Task :: Write the records out again, keeping each line exactly as it is.

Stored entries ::
----------------------------------------

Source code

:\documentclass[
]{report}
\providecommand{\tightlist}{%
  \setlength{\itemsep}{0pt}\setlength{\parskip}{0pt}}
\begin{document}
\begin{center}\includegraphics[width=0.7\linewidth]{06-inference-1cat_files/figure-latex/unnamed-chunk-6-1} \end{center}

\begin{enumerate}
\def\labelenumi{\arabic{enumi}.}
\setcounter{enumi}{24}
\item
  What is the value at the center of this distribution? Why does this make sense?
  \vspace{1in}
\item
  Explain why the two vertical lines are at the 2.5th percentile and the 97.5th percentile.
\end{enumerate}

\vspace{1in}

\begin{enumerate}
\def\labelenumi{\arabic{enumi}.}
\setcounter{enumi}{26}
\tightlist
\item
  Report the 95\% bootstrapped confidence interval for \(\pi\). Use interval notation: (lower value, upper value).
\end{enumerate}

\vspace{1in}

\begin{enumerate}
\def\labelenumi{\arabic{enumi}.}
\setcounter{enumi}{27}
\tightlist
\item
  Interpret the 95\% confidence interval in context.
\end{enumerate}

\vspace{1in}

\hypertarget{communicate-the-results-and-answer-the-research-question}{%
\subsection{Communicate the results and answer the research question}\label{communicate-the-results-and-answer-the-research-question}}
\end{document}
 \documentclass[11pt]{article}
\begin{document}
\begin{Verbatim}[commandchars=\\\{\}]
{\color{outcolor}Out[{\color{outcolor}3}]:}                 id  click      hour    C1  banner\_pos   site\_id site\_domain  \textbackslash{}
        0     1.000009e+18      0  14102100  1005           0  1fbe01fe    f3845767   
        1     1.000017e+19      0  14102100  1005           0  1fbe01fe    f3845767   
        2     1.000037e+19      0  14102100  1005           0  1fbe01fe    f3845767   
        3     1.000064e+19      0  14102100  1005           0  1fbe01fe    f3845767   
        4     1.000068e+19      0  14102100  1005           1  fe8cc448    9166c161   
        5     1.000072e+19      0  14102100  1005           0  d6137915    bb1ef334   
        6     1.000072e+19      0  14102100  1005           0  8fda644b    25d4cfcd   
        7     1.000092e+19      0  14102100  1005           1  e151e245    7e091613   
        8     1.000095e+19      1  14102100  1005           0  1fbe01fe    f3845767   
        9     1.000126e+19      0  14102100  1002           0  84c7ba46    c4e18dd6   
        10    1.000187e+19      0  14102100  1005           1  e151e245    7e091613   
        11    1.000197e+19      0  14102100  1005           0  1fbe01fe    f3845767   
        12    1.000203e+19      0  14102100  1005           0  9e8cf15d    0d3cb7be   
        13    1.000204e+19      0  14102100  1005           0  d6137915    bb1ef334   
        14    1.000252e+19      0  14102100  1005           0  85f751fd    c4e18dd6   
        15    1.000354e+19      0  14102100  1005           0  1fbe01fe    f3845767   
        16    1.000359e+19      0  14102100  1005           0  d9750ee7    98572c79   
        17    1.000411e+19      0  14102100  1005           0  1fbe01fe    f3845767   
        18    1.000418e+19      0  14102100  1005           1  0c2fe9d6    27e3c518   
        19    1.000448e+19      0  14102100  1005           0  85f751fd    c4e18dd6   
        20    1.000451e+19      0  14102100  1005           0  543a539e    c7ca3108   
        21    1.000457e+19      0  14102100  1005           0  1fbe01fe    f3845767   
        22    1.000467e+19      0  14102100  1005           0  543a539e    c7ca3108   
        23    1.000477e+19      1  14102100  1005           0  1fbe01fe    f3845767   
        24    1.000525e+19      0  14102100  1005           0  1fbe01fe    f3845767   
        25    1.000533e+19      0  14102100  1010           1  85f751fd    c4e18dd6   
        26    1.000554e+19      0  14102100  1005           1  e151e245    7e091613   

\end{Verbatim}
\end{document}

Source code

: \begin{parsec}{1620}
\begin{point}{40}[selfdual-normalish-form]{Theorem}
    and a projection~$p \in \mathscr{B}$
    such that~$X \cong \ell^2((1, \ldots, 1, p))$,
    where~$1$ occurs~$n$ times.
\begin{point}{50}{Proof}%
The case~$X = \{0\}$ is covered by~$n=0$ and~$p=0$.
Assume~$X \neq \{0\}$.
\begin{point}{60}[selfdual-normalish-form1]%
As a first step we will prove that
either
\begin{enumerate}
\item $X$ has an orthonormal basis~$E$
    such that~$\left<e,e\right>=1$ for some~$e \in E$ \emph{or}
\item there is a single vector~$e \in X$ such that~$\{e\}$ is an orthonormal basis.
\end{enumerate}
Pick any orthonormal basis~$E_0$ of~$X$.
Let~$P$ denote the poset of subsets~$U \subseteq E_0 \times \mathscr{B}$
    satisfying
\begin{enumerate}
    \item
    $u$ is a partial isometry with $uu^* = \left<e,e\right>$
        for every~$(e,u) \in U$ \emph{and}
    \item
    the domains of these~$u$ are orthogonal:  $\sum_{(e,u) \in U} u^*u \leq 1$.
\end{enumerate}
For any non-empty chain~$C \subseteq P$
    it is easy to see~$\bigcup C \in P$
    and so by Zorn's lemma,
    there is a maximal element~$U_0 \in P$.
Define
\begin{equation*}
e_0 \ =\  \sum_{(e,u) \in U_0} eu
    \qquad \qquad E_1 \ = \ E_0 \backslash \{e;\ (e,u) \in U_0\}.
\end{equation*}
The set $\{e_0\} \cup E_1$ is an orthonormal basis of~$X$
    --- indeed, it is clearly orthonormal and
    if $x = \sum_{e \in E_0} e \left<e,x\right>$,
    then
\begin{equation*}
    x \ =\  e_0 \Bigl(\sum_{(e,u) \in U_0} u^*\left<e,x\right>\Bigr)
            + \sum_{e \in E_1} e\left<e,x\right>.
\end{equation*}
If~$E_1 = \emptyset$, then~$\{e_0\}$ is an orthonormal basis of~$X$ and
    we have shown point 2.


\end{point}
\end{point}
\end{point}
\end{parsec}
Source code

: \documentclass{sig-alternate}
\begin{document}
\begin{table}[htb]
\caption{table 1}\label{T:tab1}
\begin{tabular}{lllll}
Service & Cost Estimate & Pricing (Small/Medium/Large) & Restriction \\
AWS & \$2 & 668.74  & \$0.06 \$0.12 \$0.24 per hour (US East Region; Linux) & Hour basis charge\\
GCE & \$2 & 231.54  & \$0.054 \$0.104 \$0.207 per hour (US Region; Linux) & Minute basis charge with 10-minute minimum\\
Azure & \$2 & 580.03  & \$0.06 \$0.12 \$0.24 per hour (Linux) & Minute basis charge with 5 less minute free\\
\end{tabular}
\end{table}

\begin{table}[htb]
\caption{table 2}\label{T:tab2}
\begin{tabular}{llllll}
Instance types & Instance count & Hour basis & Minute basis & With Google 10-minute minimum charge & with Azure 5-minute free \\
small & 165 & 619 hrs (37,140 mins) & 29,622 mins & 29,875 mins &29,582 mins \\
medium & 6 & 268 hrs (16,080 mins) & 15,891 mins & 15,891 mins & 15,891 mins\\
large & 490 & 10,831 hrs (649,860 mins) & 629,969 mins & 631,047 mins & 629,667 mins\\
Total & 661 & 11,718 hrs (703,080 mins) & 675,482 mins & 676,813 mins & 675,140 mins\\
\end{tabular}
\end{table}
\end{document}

----------------------------------------

Exercise answer ::
Source code

:\documentclass[
]{report}
\providecommand{\tightlist}{%
  \setlength{\itemsep}{0pt}\setlength{\parskip}{0pt}}
\begin{document}
\begin{center}\includegraphics[width=0.7\linewidth]{06-inference-1cat_files/figure-latex/unnamed-chunk-6-1} \end{center}

\begin{enumerate}
\def\labelenumi{\arabic{enumi}.}
\setcounter{enumi}{24}
\item
  What is the value at the center of this distribution? Why does this make sense?
  \vspace{1in}
\item
  Explain why the two vertical lines are at the 2.5th percentile and the 97.5th percentile.
\end{enumerate}

\vspace{1in}

\begin{enumerate}
\def\labelenumi{\arabic{enumi}.}
\setcounter{enumi}{26}
\tightlist
\item
  Report the 95\% bootstrapped confidence interval for \(\pi\). Use interval notation: (lower value, upper value).
\end{enumerate}

\vspace{1in}

\begin{enumerate}
\def\labelenumi{\arabic{enumi}.}
\setcounter{enumi}{27}
\tightlist
\item
  Interpret the 95\% confidence interval in context.
\end{enumerate}

\vspace{1in}

\hypertarget{communicate-the-results-and-answer-the-research-question}{%
\subsection{Communicate the results and answer the research question}\label{communicate-the-results-and-answer-the-research-question}}
\end{document}
 \documentclass[11pt]{article}
\begin{document}
\begin{Verbatim}[commandchars=\\\{\}]
{\color{outcolor}Out[{\color{outcolor}3}]:}                 id  click      hour    C1  banner\_pos   site\_id site\_domain  \textbackslash{}
        0     1.000009e+18      0  14102100  1005           0  1fbe01fe    f3845767   
        1     1.000017e+19      0  14102100  1005           0  1fbe01fe    f3845767   
        2     1.000037e+19      0  14102100  1005           0  1fbe01fe    f3845767   
        3     1.000064e+19      0  14102100  1005           0  1fbe01fe    f3845767   
        4     1.000068e+19      0  14102100  1005           1  fe8cc448    9166c161   
        5     1.000072e+19      0  14102100  1005           0  d6137915    bb1ef334   
        6     1.000072e+19      0  14102100  1005           0  8fda644b    25d4cfcd   
        7     1.000092e+19      0  14102100  1005           1  e151e245    7e091613   
        8     1.000095e+19      1  14102100  1005           0  1fbe01fe    f3845767   
        9     1.000126e+19      0  14102100  1002           0  84c7ba46    c4e18dd6   
        10    1.000187e+19      0  14102100  1005           1  e151e245    7e091613   
        11    1.000197e+19      0  14102100  1005           0  1fbe01fe    f3845767   
        12    1.000203e+19      0  14102100  1005           0  9e8cf15d    0d3cb7be   
        13    1.000204e+19      0  14102100  1005           0  d6137915    bb1ef334   
        14    1.000252e+19      0  14102100  1005           0  85f751fd    c4e18dd6   
        15    1.000354e+19      0  14102100  1005           0  1fbe01fe    f3845767   
        16    1.000359e+19      0  14102100  1005           0  d9750ee7    98572c79   
        17    1.000411e+19      0  14102100  1005           0  1fbe01fe    f3845767   
        18    1.000418e+19      0  14102100  1005           1  0c2fe9d6    27e3c518   
        19    1.000448e+19      0  14102100  1005           0  85f751fd    c4e18dd6   
        20    1.000451e+19      0  14102100  1005           0  543a539e    c7ca3108   
        21    1.000457e+19      0  14102100  1005           0  1fbe01fe    f3845767   
        22    1.000467e+19      0  14102100  1005           0  543a539e    c7ca3108   
        23    1.000477e+19      1  14102100  1005           0  1fbe01fe    f3845767   
        24    1.000525e+19      0  14102100  1005           0  1fbe01fe    f3845767   
        25    1.000533e+19      0  14102100  1010           1  85f751fd    c4e18dd6   
        26    1.000554e+19      0  14102100  1005           1  e151e245    7e091613   

\end{Verbatim}
\end{document}

Source code

: \begin{parsec}{1620}
\begin{point}{40}[selfdual-normalish-form]{Theorem}
    and a projection~$p \in \mathscr{B}$
    such that~$X \cong \ell^2((1, \ldots, 1, p))$,
    where~$1$ occurs~$n$ times.
\begin{point}{50}{Proof}%
The case~$X = \{0\}$ is covered by~$n=0$ and~$p=0$.
Assume~$X \neq \{0\}$.
\begin{point}{60}[selfdual-normalish-form1]%
As a first step we will prove that
either
\begin{enumerate}
\item $X$ has an orthonormal basis~$E$
    such that~$\left<e,e\right>=1$ for some~$e \in E$ \emph{or}
\item there is a single vector~$e \in X$ such that~$\{e\}$ is an orthonormal basis.
\end{enumerate}
Pick any orthonormal basis~$E_0$ of~$X$.
Let~$P$ denote the poset of subsets~$U \subseteq E_0 \times \mathscr{B}$
    satisfying
\begin{enumerate}
    \item
    $u$ is a partial isometry with $uu^* = \left<e,e\right>$
        for every~$(e,u) \in U$ \emph{and}
    \item
    the domains of these~$u$ are orthogonal:  $\sum_{(e,u) \in U} u^*u \leq 1$.
\end{enumerate}
For any non-empty chain~$C \subseteq P$
    it is easy to see~$\bigcup C \in P$
    and so by Zorn's lemma,
    there is a maximal element~$U_0 \in P$.
Define
\begin{equation*}
e_0 \ =\  \sum_{(e,u) \in U_0} eu
    \qquad \qquad E_1 \ = \ E_0 \backslash \{e;\ (e,u) \in U_0\}.
\end{equation*}
The set $\{e_0\} \cup E_1$ is an orthonormal basis of~$X$
    --- indeed, it is clearly orthonormal and
    if $x = \sum_{e \in E_0} e \left<e,x\right>$,
    then
\begin{equation*}
    x \ =\  e_0 \Bigl(\sum_{(e,u) \in U_0} u^*\left<e,x\right>\Bigr)
            + \sum_{e \in E_1} e\left<e,x\right>.
\end{equation*}
If~$E_1 = \emptyset$, then~$\{e_0\}$ is an orthonormal basis of~$X$ and
    we have shown point 2.


\end{point}
\end{point}
\end{point}
\end{parsec}
Source code

: \documentclass{sig-alternate}
\begin{document}
\begin{table}[htb]
\caption{table 1}\label{T:tab1}
\begin{tabular}{lllll}
Service & Cost Estimate & Pricing (Small/Medium/Large) & Restriction \\
AWS & \$2 & 668.74  & \$0.06 \$0.12 \$0.24 per hour (US East Region; Linux) & Hour basis charge\\
GCE & \$2 & 231.54  & \$0.054 \$0.104 \$0.207 per hour (US Region; Linux) & Minute basis charge with 10-minute minimum\\
Azure & \$2 & 580.03  & \$0.06 \$0.12 \$0.24 per hour (Linux) & Minute basis charge with 5 less minute free\\
\end{tabular}
\end{table}

\begin{table}[htb]
\caption{table 2}\label{T:tab2}
\begin{tabular}{llllll}
Instance types & Instance count & Hour basis & Minute basis & With Google 10-minute minimum charge & with Azure 5-minute free \\
small & 165 & 619 hrs (37,140 mins) & 29,622 mins & 29,875 mins &29,582 mins \\
medium & 6 & 268 hrs (16,080 mins) & 15,891 mins & 15,891 mins & 15,891 mins\\
large & 490 & 10,831 hrs (649,860 mins) & 629,969 mins & 631,047 mins & 629,667 mins\\
Total & 661 & 11,718 hrs (703,080 mins) & 675,482 mins & 676,813 mins & 675,140 mins\\
\end{tabular}
\end{table}
\end{document}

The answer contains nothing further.